I was going to write a "What will I be growing?" post, but really, now that I'm focusing on more of an edible landscape approach, this is really a "What will we be munching?" post.

When it comes to fruit and vegetable seeds and starts, I have an "eyes bigger than stomach" problem: I always want far more than I could possibly plant or feed my family. Half of my problem is the gorgeous, glossy seed catalogs. They are the devil. In The Dirty Life, one of my favorite farm and garden books, Kristin Kimball writes that "the whole trick of seed catalogs is that they come into the house in winter, when everything still seems possible and the work of growing things is too far in front of you to be seen clearly," and describes her first winter's worth of seed catalogs as "piling up next to the bed like farmer porn." How perfect of an analogy is that?

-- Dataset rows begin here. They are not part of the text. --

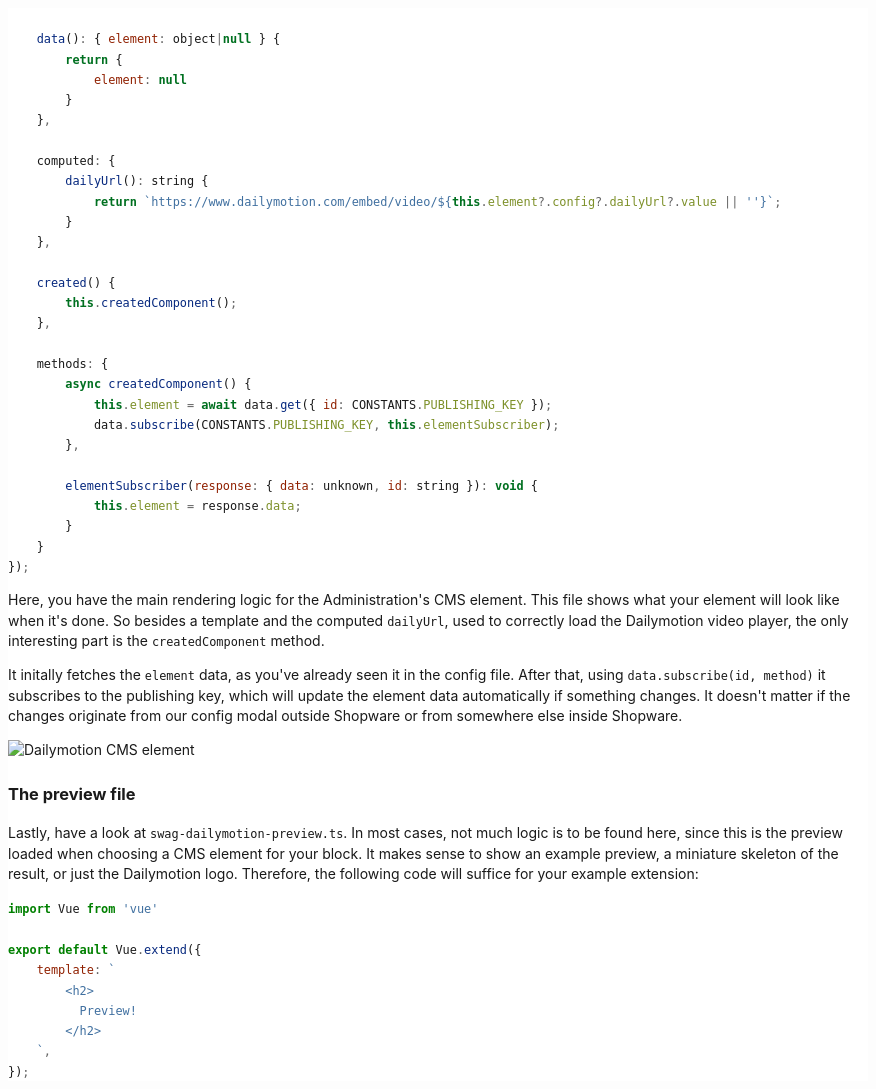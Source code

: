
 ```js

    data(): { element: object|null } {
        return {
            element: null
        }
    },

    computed: {
        dailyUrl(): string {
            return `https://www.dailymotion.com/embed/video/${this.element?.config?.dailyUrl?.value || ''}`;
        }
    },

    created() {
        this.createdComponent();
    },

    methods: {
        async createdComponent() {
            this.element = await data.get({ id: CONSTANTS.PUBLISHING_KEY });
            data.subscribe(CONSTANTS.PUBLISHING_KEY, this.elementSubscriber);
        },

        elementSubscriber(response: { data: unknown, id: string }): void {
            this.element = response.data;
        }
    }
});
```

Here, you have the main rendering logic for the Administration's CMS element. This file shows what your element will look like when it's done. So besides a template and the computed `dailyUrl`, used to correctly load the Dailymotion video player, the only interesting part is the `createdComponent` method.

It initally fetches the `element` data, as you've already seen it in the config file. After that, using `data.subscribe(id, method)` it subscribes to the publishing key, which will update the element data automatically if something changes. It doesn't matter if the changes originate from our config modal outside Shopware or from somewhere else inside Shopware.

![Dailymotion CMS element](../../../../../.gitbook/assets/add-cms-element-via-admin-sdk-element.png)

### The preview file

Lastly, have a look at `swag-dailymotion-preview.ts`. In most cases, not much logic is to be found here, since this is the preview loaded when choosing a CMS element for your block. It makes sense to show an example preview, a miniature skeleton of the result, or just the Dailymotion logo. Therefore, the following code will suffice for your example extension:

```js
import Vue from 'vue'

export default Vue.extend({
    template: `
        <h2>
          Preview!
        </h2>
    `,
});
```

Esssscuse me while I just jam a few more of these under my mattress where Mom won't find them...

Botanical Interests is, to me, the sexiest of the sexy when it comes to seed catalogs. Those illustrations!

Botanical Interests, SHUT UP AND TAKE MY MONEY!

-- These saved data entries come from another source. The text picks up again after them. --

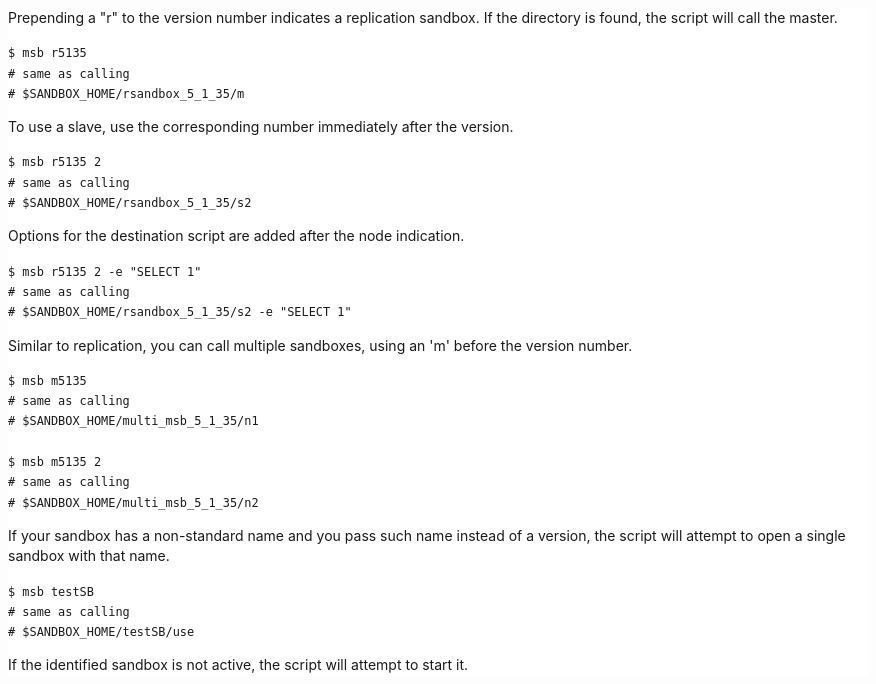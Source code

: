 Prepending a "r" to the version number indicates a replication sandbox. If the directory is found, the script will call the master.

    $ msb r5135
    # same as calling 
    # $SANDBOX_HOME/rsandbox_5_1_35/m

To use a slave, use the corresponding number immediately after the version.

    $ msb r5135 2
    # same as calling 
    # $SANDBOX_HOME/rsandbox_5_1_35/s2

Options for the destination script are added after the node indication.

    $ msb r5135 2 -e "SELECT 1"
    # same as calling 
    # $SANDBOX_HOME/rsandbox_5_1_35/s2 -e "SELECT 1"

Similar to replication, you can call multiple sandboxes, using an 'm' before the version number.

    $ msb m5135
    # same as calling 
    # $SANDBOX_HOME/multi_msb_5_1_35/n1

    $ msb m5135 2
    # same as calling 
    # $SANDBOX_HOME/multi_msb_5_1_35/n2

If your sandbox has a non-standard name and you pass such name instead of a version, the script will attempt to open a single sandbox with that name.

    $ msb testSB
    # same as calling 
    # $SANDBOX_HOME/testSB/use

If the identified sandbox is not active, the script will attempt to start it.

I dog-eared just about every page in my BI seed catalog after I got it last month, and some of the pages? Double-dog-eared. It was ridiculous. So I had to figure out a way to pare it down, and I finally landed on an ingenious solution: employ the Magic of the Painfully Pragmatic Husband.

"Which of these do you think we'll actually eat?" I asked, and lo, after our brief conference, the list became much shorter and more manageable. Okra? Out. Cauliflower? Ick. Forget it. Greens? Snow peas? Fancy carrots? All systems go. Beets in a rainbow of colors? Got some side-eye on that one, but we'll let it slide. Melons? Tomatoes? Potatoes? This is America! Those are REQUIRED GARDEN PURCHASES!

So now I'm sitting pretty with about twenty packets of Normal People Food seeds, plus Tristar strawberry starts and Adirondack Blue potatoes. In my next post, I'll profile what's headed into the dirt first: Asian Salad Greens. Mmm!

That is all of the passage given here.